According to Dr Kevin de Cock, one of the world's leading epidemiologists and head of the organisation's HIV/ AIDS department, there has been a shift in the understanding of the risks posed by the virus.
HIV was earlier regarded as a risk to populations everywhere, irrespective of the percentages that practised unsafe sexual behaviour. But experts now believe that outside of sub-Saharan Africa, the disease is largely confined to high-risk groups like men having sex with men, sex workers and their clients.
Speaking to TOI from New York, Dr de Cock said, "If the virus had to cause an epidemic among the general population in India and China, as originally feared, why hasn't it happened till now? It doesn't look likely anymore."
Dr de Cock, who expressed doubts about predictions of an Africa-type situation developing in India, said prevention strategies need to be focused where HIV transmission is occurring. "India needs to look at who are getting infected more often and then target that section of society," he said. He called for massive investments in educating those most at risk rather than focus on a school AIDS programme. "Countries need to go where transmission is occurring, which they have not always been good at," he said.

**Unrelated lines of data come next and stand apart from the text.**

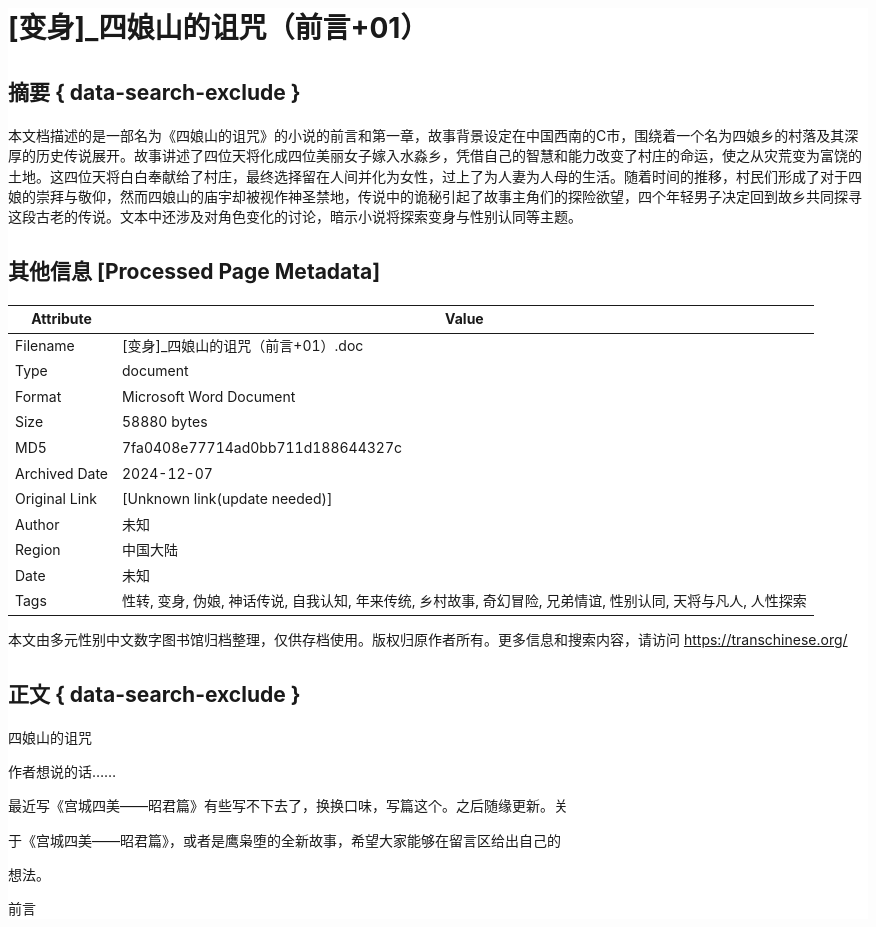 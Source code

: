 # [变身]_四娘山的诅咒（前言+01）



## 摘要  { data-search-exclude }


本文档描述的是一部名为《四娘山的诅咒》的小说的前言和第一章，故事背景设定在中国西南的C市，围绕着一个名为四娘乡的村落及其深厚的历史传说展开。故事讲述了四位天将化成四位美丽女子嫁入水淼乡，凭借自己的智慧和能力改变了村庄的命运，使之从灾荒变为富饶的土地。这四位天将白白奉献给了村庄，最终选择留在人间并化为女性，过上了为人妻为人母的生活。随着时间的推移，村民们形成了对于四娘的崇拜与敬仰，然而四娘山的庙宇却被视作神圣禁地，传说中的诡秘引起了故事主角们的探险欲望，四个年轻男子决定回到故乡共同探寻这段古老的传说。文本中还涉及对角色变化的讨论，暗示小说将探索变身与性别认同等主题。



## 其他信息 [Processed Page Metadata]

| Attribute       | Value                                  |
|-----------------|----------------------------------------|
| Filename        | [变身]_四娘山的诅咒（前言+01）.doc                             |
| Type            | document                                 |
| Format          | Microsoft Word Document                               |
| Size            | 58880 bytes                           |
| MD5             | 7fa0408e77714ad0bb711d188644327c                                  |
| Archived Date   | 2024-12-07                             |
| Original Link   | [Unknown link(update needed)]                         |
| Author          | 未知                               |
| Region          | 中国大陆                               |
| Date            | 未知                                 |
| Tags            | 性转, 变身, 伪娘, 神话传说, 自我认知, 年来传统, 乡村故事, 奇幻冒险, 兄弟情谊, 性别认同, 天将与凡人, 人性探索                                 |

本文由多元性别中文数字图书馆归档整理，仅供存档使用。版权归原作者所有。更多信息和搜索内容，请访问 <https://transchinese.org/>


## 正文 { data-search-exclude }


四娘山的诅咒

作者想说的话……

最近写《宫城四美——昭君篇》有些写不下去了，换换口味，写篇这个。之后随缘更新。关

于《宫城四美——昭君篇》，或者是鹰枭堕的全新故事，希望大家能够在留言区给出自己的

想法。



前言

The WHO expert said that unlike Africa, specially in its southern and eastern parts, where the virus has been found to be "self-sustaining" in the general population, a similar trend has not emerged in Asian countries. In these nations, the prevalence is mostly concentrated in groups at risk and their partners. "It is very unlikely that there will be a heterosexual epidemic in other countries outside Africa," Dr de Cock said, while emphasising that this should not breed complacency.
UNAIDS chief Dr Dennis Broun, too, agreed with Dr de Cock. He told TOI, "We made a mistake with our predictions.
However, the gloomy predictions were made seeing evidence that was available to us 10 years ago, which was minimal. Today, with all the accumulated information, it is unlikely that Asian countries will see a generalised epidemic."
Nearly 2.45 million Indians live with HIV with prevalence rate in the general population of 0.36%.